Elder Kikuchi encourages Korean, Japanese students

[Story and photo by Mike Foley, originally published online in the BYU-Hawaii Newsroom, April 20, 2006]

Elder Yoshihiko KikuchiElder Yoshihiko Kikuchi [pictured at right], a member of the First Quorum of the Seventy since 1977, shared words of encouragement and a powerful testimony during special meetings on April 20 with Korean and Japanese students at BYU-Hawaii.

Elder Kikuchi, the first native-born Japanese to be called as a General Authority, and his wife, Sister Toshiko Kikuchi, stopped over for the meetings in Laie en route to an assignment in the Kona Hawaii Stake conference. He is currently serving in Salt Lake City, Utah, on the Church temple and curriculum committees, but previously was a member of the Asia North Area presidency that includes Japan and the Korean peninsula, president of the Tokyo Temple, and president of the Hawaii Honolulu Mission.

Speaking to the two groups in turn, and addressing his fellow countrymen and several returned missionaries in Japanese, Elder Kikuchi told of his love for the people of Korea and Japan, and showed an Asia North Area slide presentation on the growth of the Church in those countries.

He also related how, as a young missionary called to serve in Japan for two years, he was first asked to extend for six months, and then for an additional 12 months. He agreed without hesitation, but each time asked his mission president to call the future Sister Kikuchi. “She was so happy that the Lord needed her future husband,” he recalled.

The young couple married soon after he returned, Elder Kikuchi continued. Then a Latter-day Saint American general who had been stationed in Japan offered to provide him with a complete scholarship and living expenses at BYU in Provo. “It was a wonderful, ideal situation,” he said, “but we felt we should stay in our country and serve the Church. We kindly turned down that great scholarship.”

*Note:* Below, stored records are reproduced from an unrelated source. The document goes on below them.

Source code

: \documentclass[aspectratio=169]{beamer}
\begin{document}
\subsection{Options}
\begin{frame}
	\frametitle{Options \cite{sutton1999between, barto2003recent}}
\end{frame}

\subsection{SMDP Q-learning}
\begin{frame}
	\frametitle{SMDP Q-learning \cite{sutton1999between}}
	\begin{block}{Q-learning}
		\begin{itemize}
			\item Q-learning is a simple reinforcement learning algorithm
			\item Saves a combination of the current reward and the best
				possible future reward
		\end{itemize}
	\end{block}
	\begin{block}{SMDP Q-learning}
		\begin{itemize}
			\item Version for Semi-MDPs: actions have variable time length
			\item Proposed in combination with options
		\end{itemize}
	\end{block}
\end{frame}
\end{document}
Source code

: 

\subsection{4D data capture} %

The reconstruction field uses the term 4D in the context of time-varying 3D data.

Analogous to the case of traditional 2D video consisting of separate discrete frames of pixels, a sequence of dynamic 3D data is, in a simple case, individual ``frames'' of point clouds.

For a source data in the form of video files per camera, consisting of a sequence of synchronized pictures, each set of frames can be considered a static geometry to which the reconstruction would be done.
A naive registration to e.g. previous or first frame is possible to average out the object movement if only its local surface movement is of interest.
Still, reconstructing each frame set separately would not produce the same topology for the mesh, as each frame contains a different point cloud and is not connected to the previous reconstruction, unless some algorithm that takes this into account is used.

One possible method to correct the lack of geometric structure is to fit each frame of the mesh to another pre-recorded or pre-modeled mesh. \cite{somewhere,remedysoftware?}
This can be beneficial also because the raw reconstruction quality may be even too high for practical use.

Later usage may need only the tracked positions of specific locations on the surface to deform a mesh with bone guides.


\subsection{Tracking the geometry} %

Ten months after enrolling in the Asia University of Tokyo — where he eventually graduated in business psychology and management, and went on to a successful business career – “I was called as a branch president, and one year later our first daughter came,” Elder Kikuchi said, recalling he got by on four hours of sleep a night. “Those days were the most profound experiences of our lives.”

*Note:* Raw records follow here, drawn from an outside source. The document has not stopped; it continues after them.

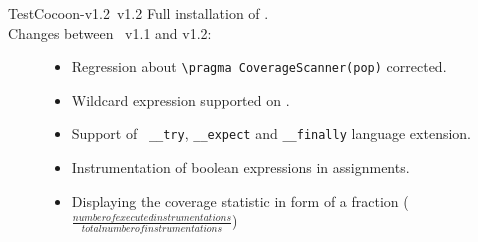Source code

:\begin{TestCocoonDownload}
\begin{TestCocoonDownloadLink}
\end{TestCocoonDownloadLink}
\begin{ReleaseNote}{TestCocoon-v1.2}{\TestCocoon\ v1.2}
Full installation of \TestCocoon.\\
Changes between \TestCocoon\ v1.1 and v1.2:
\begin{description}
\item[\CoverageScanner]
  \begin{itemize}
    \item \BugFix Regression about \verb$\pragma CoverageScanner(pop)$ corrected.
    \item \NewFeature Wildcard expression supported on \MicrosoftWindows.
    \item \BugFix Support of \VisualStudio\ \verb$__try$, \verb$__expect$ and \verb$__finally$ language extension.
    \item \NewFeature Instrumentation of boolean expressions in assignments.
  \end{itemize}
\item[\CoverageBrowser]
  \begin{itemize}
    \item \NewFeature Displaying the coverage statistic in form of a fraction ($\frac{number of executed instrumentations}{total number of instrumentations}$)
  \end{itemize}
%

\end{description}
\end{ReleaseNote}
\end{TestCocoonDownload}


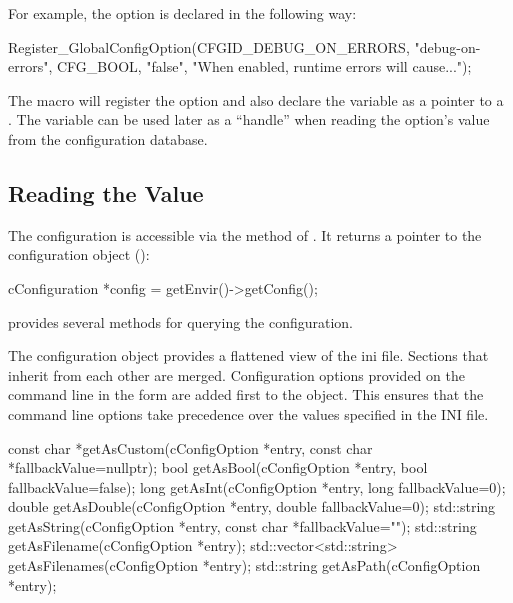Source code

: For example, the  option is declared in the following way:

\begin{cpp}
Register_GlobalConfigOption(CFGID_DEBUG_ON_ERRORS, "debug-on-errors",
    CFG_BOOL, "false", "When enabled, runtime errors will cause...");
\end{cpp}

The macro will register the option and also declare the
 variable as a pointer to a
. The variable can be used later as a ``handle'' when
reading the option's value from the configuration database.

\subsection{Reading the Value}
\label{sec:plugin-exts:configoption:reading-values}

The configuration is accessible via the  method of .
It returns a pointer to the configuration object ():

\begin{cpp}
cConfiguration *config = getEnvir()->getConfig();
\end{cpp}

 provides several methods for querying the configuration.

\begin{note}
The configuration object provides a flattened view of the ini file. Sections
that inherit from each other are merged. Configuration options provided
on the command line in the form  are added first to the object.
This ensures that the command line options take precedence over the values specified
in the INI file.
\end{note}

\begin{cpp}
const char *getAsCustom(cConfigOption *entry, const char *fallbackValue=nullptr);
bool getAsBool(cConfigOption *entry, bool fallbackValue=false);
long getAsInt(cConfigOption *entry, long fallbackValue=0);
double getAsDouble(cConfigOption *entry, double fallbackValue=0);
std::string getAsString(cConfigOption *entry, const char *fallbackValue="");
std::string getAsFilename(cConfigOption *entry);
std::vector<std::string> getAsFilenames(cConfigOption *entry);
std::string getAsPath(cConfigOption *entry);
\end{cpp}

Elder Kikuchi stressed that though he never went to school in the U.S., the Lord also blessed him with the ability to speak English. “I studied English very, very hard,” he said, adding he realized many of the students were struggling with this same challenge. “I can promise all of you, if you trust in the Lord…if you have a desire in your heart and want to serve the Lord as a family as your ultimate goal, I promise you as a servant of the Lord, in the name of the Lord Jesus Christ, your language will come. With the help of the Lord, I invoke upon every single one of you the gift of tongues.”

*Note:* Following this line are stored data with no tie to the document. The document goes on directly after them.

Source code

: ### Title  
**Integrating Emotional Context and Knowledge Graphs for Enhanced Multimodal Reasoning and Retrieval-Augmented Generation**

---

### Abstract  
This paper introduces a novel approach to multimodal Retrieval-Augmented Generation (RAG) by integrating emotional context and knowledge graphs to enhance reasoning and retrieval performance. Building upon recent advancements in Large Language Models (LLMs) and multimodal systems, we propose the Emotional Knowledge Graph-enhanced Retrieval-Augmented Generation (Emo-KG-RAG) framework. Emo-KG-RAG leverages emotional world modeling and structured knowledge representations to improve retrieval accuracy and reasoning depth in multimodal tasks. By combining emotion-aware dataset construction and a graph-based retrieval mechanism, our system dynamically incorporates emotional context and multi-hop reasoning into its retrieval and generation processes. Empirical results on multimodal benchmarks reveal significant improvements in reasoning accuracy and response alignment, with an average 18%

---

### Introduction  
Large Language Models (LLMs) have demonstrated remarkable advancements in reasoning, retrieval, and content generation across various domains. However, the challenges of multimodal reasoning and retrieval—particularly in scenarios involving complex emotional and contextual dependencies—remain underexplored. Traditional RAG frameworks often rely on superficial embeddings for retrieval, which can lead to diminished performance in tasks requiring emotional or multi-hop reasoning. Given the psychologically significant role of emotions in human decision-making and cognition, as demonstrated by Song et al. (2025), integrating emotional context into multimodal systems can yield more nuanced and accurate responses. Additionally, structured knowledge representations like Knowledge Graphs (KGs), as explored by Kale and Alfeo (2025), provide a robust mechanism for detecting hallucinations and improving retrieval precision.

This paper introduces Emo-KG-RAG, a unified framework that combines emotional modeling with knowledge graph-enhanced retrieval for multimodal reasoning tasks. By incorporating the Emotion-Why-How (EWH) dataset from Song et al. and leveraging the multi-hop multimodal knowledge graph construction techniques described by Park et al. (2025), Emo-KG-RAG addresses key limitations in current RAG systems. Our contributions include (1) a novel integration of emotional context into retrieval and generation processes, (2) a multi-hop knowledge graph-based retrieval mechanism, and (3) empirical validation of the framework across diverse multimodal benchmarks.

“If you have a desire to serve Him, I promise you Heavenly Father will open your heart and mind. Let the Lord help you,” he said, adding that professors and others are important, “but far greater help will come from Jesus Christ.”

He urged them to commit to 20 full hours a week “to saturate yourself in studying the language. Mingle with the people and try to open your mouth and your ears. He also suggested listening to the radio and mimicking the announcer.

Elder Kikuchi asked the students if they had experienced their “own sacred grove.” He encouraged them to arise early, take a shower, get dressed and groomed, “then come to your own sacred grove and ask the Lord to help you. The light from God will come and, therefore, your understanding will come.”

“When you study, are you praying?” Elder Kikuchi asked them, recalling how hard he prayed as a young married/branch president/student that he “could retain everything. Father in Heaven, please help my memory, I prayed. Allowing the Lord to help you is the finest way,” he said.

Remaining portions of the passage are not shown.